[Records contained in a dataset]
=== Section Start ===

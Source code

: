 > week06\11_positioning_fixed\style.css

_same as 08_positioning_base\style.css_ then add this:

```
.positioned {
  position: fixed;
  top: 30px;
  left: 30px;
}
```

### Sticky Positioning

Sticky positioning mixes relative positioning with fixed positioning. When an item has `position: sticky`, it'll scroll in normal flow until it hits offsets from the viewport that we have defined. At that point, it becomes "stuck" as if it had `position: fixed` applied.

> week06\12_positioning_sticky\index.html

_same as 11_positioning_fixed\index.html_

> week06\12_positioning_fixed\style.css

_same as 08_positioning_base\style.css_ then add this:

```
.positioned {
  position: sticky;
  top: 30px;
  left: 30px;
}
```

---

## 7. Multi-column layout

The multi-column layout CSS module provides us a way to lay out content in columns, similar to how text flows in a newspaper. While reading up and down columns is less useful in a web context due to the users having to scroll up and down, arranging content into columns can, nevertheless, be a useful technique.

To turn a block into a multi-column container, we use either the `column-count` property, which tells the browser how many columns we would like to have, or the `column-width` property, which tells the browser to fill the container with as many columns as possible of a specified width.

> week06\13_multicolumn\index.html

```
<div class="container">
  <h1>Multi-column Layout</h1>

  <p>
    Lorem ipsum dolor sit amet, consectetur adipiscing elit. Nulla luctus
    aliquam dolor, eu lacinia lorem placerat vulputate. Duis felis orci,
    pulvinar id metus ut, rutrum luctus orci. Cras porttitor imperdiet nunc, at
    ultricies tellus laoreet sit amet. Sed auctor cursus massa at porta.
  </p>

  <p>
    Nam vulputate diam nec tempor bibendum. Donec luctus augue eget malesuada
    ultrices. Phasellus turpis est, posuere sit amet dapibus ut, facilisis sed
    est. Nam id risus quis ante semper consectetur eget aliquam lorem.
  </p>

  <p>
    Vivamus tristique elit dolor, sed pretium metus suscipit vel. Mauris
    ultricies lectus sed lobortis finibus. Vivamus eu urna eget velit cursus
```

=== Section End ===

• [YOUR ASSIGNMENT]: Above are some records; copy each line there that contains "consectetur".

• [RESPONSE BOX]:
    Lorem ipsum dolor sit amet, consectetur adipiscing elit. Nulla luctus
    est. Nam id risus quis ante semper consectetur eget aliquam lorem.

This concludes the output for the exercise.